What do stroke survivors think about evidence based care they receive? Learning from insights at the periphery

Abstract

Rationale and aim of study: While exploring the experience of stroke survivors of secondary stroke prevention as part of a wider patient and public involvement service initiative, study participants willingly shared insights on other aspects of care that mattered to them. This is important as little is known about patients’ preferences for care. Methods: Data was generated from focus groups and semi-structured interviews that were held with 38 stroke survivors or their proxy respondents as part of an action research study. A framework analysis was used to examine data. Results: Our findings largely support current knowledge about the benefits of receiving evidence based stroke care.
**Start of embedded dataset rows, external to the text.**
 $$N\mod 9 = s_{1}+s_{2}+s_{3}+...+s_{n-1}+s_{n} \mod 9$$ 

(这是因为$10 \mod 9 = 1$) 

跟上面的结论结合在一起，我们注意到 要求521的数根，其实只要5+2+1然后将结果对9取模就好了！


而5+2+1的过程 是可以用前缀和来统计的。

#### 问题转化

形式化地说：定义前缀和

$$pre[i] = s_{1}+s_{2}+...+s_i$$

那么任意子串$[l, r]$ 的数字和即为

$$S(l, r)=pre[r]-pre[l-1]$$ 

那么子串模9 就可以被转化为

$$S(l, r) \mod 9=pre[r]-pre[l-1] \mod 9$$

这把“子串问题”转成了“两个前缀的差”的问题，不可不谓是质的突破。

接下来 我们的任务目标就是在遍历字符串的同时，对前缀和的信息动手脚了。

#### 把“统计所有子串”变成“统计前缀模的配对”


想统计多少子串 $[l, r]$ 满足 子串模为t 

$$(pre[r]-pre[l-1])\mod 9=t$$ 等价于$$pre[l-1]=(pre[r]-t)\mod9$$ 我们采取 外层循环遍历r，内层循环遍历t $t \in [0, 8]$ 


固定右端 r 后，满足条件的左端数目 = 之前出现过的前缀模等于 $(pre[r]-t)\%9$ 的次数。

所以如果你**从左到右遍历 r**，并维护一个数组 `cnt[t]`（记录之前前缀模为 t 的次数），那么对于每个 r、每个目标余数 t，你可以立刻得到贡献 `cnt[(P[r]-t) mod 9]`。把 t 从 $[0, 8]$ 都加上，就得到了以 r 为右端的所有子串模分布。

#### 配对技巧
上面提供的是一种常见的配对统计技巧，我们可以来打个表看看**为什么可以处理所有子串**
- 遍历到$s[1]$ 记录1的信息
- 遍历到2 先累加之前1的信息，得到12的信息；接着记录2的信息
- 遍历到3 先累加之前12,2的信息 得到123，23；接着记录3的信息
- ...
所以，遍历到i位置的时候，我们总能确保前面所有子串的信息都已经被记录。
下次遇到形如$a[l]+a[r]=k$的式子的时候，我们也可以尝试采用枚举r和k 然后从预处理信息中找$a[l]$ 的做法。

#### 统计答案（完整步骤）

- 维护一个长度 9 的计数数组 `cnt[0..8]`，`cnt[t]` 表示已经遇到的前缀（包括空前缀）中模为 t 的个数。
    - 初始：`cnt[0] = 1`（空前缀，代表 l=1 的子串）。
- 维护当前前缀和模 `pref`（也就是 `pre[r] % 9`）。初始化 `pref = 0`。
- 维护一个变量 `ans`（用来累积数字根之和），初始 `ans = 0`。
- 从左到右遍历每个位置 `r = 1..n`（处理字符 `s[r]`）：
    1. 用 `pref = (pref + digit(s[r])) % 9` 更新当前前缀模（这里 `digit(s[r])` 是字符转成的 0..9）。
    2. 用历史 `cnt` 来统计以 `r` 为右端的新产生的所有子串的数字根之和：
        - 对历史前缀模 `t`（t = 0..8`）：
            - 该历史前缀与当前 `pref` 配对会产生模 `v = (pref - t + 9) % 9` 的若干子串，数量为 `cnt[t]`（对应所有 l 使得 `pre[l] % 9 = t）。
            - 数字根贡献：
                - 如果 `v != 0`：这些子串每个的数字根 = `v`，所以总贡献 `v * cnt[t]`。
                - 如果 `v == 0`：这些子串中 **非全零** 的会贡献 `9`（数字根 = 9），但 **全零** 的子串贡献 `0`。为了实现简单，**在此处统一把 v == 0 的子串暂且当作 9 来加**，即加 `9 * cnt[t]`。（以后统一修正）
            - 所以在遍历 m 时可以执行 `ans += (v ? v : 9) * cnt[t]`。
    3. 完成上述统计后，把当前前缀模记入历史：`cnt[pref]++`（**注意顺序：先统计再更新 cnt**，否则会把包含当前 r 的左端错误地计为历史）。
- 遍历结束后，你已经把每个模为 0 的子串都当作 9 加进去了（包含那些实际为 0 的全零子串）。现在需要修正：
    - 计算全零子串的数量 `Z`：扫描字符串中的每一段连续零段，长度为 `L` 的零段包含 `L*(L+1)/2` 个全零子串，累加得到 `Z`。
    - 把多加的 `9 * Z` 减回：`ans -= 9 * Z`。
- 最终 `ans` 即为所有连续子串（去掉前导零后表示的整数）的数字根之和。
Although patients broadly appreciated being on a specialist unit, unexpectedly and contrary to best practice some expressed the wish to be treated elsewhere as they found the experience of being on a stroke unit difficult. Other findings included the need for more local peer support and difficulties surrounding transfer from hospital to home. Resultant actions included awareness training for staff about sensitively managing people’s perceptions about being on the stroke unit; development of shared computer based (IT) resources, and the establishment of a volunteer peer support system. Conclusion: The evidence base for the benefits of stroke unit care is unequivocal; however this model of care presents challenges for some. Involving patients in service development can inform small but key changes in practice that can help address inherent tensions in delivering evidence based services that are sensitive to patient preference.